The continued “push-down” of academics to PreK and Kindergarten is frustrating to any early childhood educator and damaging to early learners.  Wendy Lecker, columnist for Hearst Connecticut Media Group and senior attorney for the Campaign for Fiscal Equity project at the Education Law Center, offers a succinct summary of why current policies are developmentally inappropriate and how they actually inhibit the development of creative and critical thinking as well as long-term learning in her article: The Disturbing Transformation of Kindergarten.

The gap between developmentally appropriate practices (curriculum activities that nurture the whole child for successful lifelong learning) and current educational policies (mandates issued by a state or federal education department) is outrageous and insulting.   “In 2010, 500 child development experts warned the drafters (of the Common Core Standards) that the standards called for exactly the kind of damaging practices that inhibit learning: direct instruction, inappropriate academic content, and testing.”   Why were these warnings not heeded?  Clearly, “these so-called educational leaders have no idea how children learn.”

“Two major studies have confirmed the value of play vs. teaching reading skills to young children.  Both compared children who learned to read at 5 with those who learned at 7 and spent their early years in play-based activities. Those who read at 5 had no advantage. Those who learned to read later had better comprehension by age 11, because their early play experiences improved their language development.”

Early childhood educators know that standardized tests for children under 8 are invalid and that lots of engaging, purposeful play is what young ones really need for not only physical health and coordination but also cognitive skills – language, early literacy, concepts, problem solving, perspective, representation, memory, and creativity.  They also know that to teach reading, writing, subtraction and addition before children are ready means forcing them to memorize concepts they cannot understand or actually learn AND that this memorization will not help their achievement later on.”   Yet, teachers nationwide are expected to teach to the test.  It’s a terrible, heart-wrenching bind.
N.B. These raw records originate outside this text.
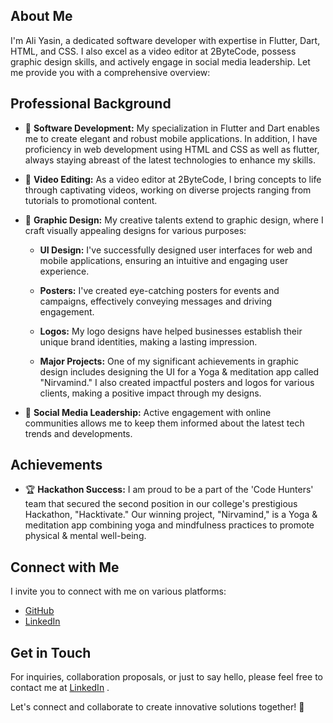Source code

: 

## About Me

I'm Ali Yasin, a dedicated software developer with expertise in Flutter, Dart, HTML, and CSS. I also excel as a video editor at 2ByteCode, possess graphic design skills, and actively engage in social media leadership. Let me provide you with a comprehensive overview:

## Professional Background

- 💼 **Software Development:** My specialization in Flutter and Dart enables me to create elegant and robust mobile applications. In addition, I have proficiency in web development using HTML and CSS as well as flutter, always staying abreast of the latest technologies to enhance my skills.

- 🎥 **Video Editing:** As a video editor at 2ByteCode, I bring concepts to life through captivating videos, working on diverse projects ranging from tutorials to promotional content.

- 🎨 **Graphic Design:** My creative talents extend to graphic design, where I craft visually appealing designs for various purposes:

    - **UI Design:** I've successfully designed user interfaces for web and mobile applications, ensuring an intuitive and engaging user experience.

    - **Posters:** I've created eye-catching posters for events and campaigns, effectively conveying messages and driving engagement.

    - **Logos:** My logo designs have helped businesses establish their unique brand identities, making a lasting impression.

    - **Major Projects:** One of my significant achievements in graphic design includes designing the UI for a Yoga & meditation app called "Nirvamind." I also created impactful posters and logos for various clients, making a positive impact through my designs.

- 📱 **Social Media Leadership:** Active engagement with online communities allows me to keep them informed about the latest tech trends and developments.

## Achievements

- 🏆 **Hackathon Success:** I am proud to be a part of the 'Code Hunters' team that secured the second position in our college's prestigious Hackathon, "Hacktivate." Our winning project, "Nirvamind," is a Yoga & meditation app combining yoga and mindfulness practices to promote physical & mental well-being.

## Connect with Me

I invite you to connect with me on various platforms:

- [GitHub](https://github.com/mohammadaliyasin)
- [LinkedIn](https://www.linkedin.com/in/ali-yasin-0166a0233/)

## Get in Touch

For inquiries, collaboration proposals, or just to say hello, please feel free to contact me at [LinkedIn](https://www.linkedin.com/in/ali-yasin-0166a0233/) .

Let's connect and collaborate to create innovative solutions together! 🚀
At Move with Me, the intention of our  Movement & Mindfulness Curriculum is to help teachers bridge the gap between policy and practice.  We understand first-hand the agony of living this gap in daily classroom life.     On one hand, teachers are told to provide more physical activity and social-emotional learning, especially self-regulation skills, which they are not trained to teach, and on the other, they’re required to have children complete all kinds of rote academics.  Our goal is to give educators ways to both serve the child and accommodate the standard mongers.

All the lessons and activities are aligned with and address the early learning domains and common core standards.  Every cooperative game and movement story supports academics as well as the child’s well-being, creativity, and ease of learning.  Every self-care exercise and mindfulness activity is designed to help both teachers and students diminish the stress of developmentally inappropriate policies and still experience the joy that learning can be.  Just as we cannot separate our bodies from our minds, we cannot separate play from learning.  As Dr. Pearce wrote so many years ago in his book , The Magical Child: Play is nature’s biological plan for learning.